Mr. Chairman, this is the main reason why the Sierra Leone Roads Authority (SLRA), is transforming its equipment holdings in the Department of Equipment and Supplies into a semi-autonomous Mechanical Services Unit. This Unit is expected to be a commercially viable plant pool within the Authority. It will facilitate the development of indigenous contractors in the public works market, in particular, road maintenance works. But how? One may ask.

Well, the answer is simple. We are aware of the fact that our indigenous road maintenance industry is still young. Its potential for growth, especially in this period of postwar reconstruction is promising. However, we also know that development of the industry is hampered by a lack of capital to buy equipment, including heavy maintenance equipment.
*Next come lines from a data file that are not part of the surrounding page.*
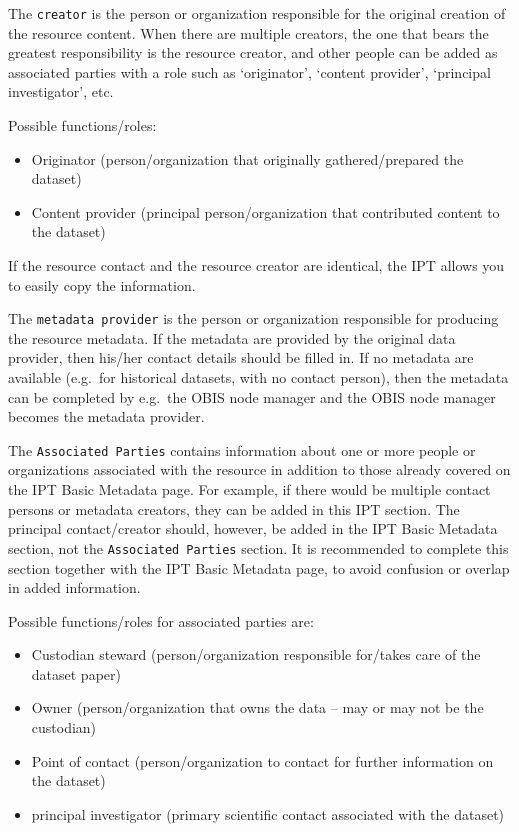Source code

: \documentclass[
  letterpaper,
  DIV=11,
  numbers=noendperiod,
  oneside]{scrreprt}
\providecommand{\tightlist}{%
  \setlength{\itemsep}{0pt}\setlength{\parskip}{0pt}}\usepackage{longtable,booktabs,array}
\begin{document}
The \texttt{creator} is the person or organization responsible for the
original creation of the resource content. When there are multiple
creators, the one that bears the greatest responsibility is the resource
creator, and other people can be added as associated parties with a role
such as `originator', `content provider', `principal investigator', etc.

Possible functions/roles:

\begin{itemize}
\tightlist
\item
  Originator (person/organization that originally gathered/prepared the
  dataset)
\item
  Content provider (principal person/organization that contributed
  content to the dataset)
\end{itemize}

If the resource contact and the resource creator are identical, the IPT
allows you to easily copy the information.

The \texttt{metadata\ provider} is the person or organization
responsible for producing the resource metadata. If the metadata are
provided by the original data provider, then his/her contact details
should be filled in. If no metadata are available (e.g.~for historical
datasets, with no contact person), then the metadata can be completed by
e.g.~the OBIS node manager and the OBIS node manager becomes the
metadata provider.

The \texttt{Associated\ Parties} contains information about one or more
people or organizations associated with the resource in addition to
those already covered on the IPT Basic Metadata page. For example, if
there would be multiple contact persons or metadata creators, they can
be added in this IPT section. The principal contact/creator should,
however, be added in the IPT Basic Metadata section, not the
\texttt{Associated\ Parties} section. It is recommended to complete this
section together with the IPT Basic Metadata page, to avoid confusion or
overlap in added information.

Possible functions/roles for associated parties are:

\begin{itemize}
\tightlist
\item
  Custodian steward (person/organization responsible for/takes care of
  the dataset paper)
\item
  Owner (person/organization that owns the data -- may or may not be the
  custodian)
\item
  Point of contact (person/organization to contact for further
  information on the dataset)
\item
  principal investigator (primary scientific contact associated with the
  dataset)
\end{itemize}
\end{document}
One answer to this problem is that indigenous private road maintenance contractors, and force account brigades will now be able to rent or lease such equipment from the newly-established Mechanical Services Unit at competitive, but reasonable commercial rates. The plant pool would therefore afford indigenous road maintenance contractors more flexibility in building or upgrading their own tool stocks at a convenient pace. Establishment of this Unit would also provide an opportunity for them to develop management skills; skills required to enhance their ability to cope with the high financial risks involved in the acquisition of capital equipment.

Today, therefore marks an important stage in the development of both the indigenous road maintenance contracting industry, and the construction industry in Sierra Leone. The equipment and vehicles we are about to commission were procured by Government with the assistance of the World Bank and the European Union. This is consistent with our development strategy of partnership with governments, regional and international organizations, as well as with private industry within and outside Sierra Leone. It is also based on the second cardinal principle I identified and advocated last April, to guide us in the coming years, namely "interdependence." As I said, we

should not see international organizations and institutions, such as the World Bank, the EU, the UNDP, or their individual member States, as permanent donors or benefactors, but as development partners in an interdependent world, partners whose sole objective is to help boost our capacity to be more self-reliant.

We would like to assure them that the equipment and vehicles will be used efficiently, and to the benefit of the nation as a whole. I have no doubt that our partners in the private sector of the road maintenance and construction industries would avail themselves of the services of the new Mechanical Services Unit in the Sierra Leone Roads Authority (SLRA).

Mr. Chairman, your Excellencies, distinguished guests, I am delighted to be part of this important event, and to formally commission the new equipment and vehicles.

I thank you.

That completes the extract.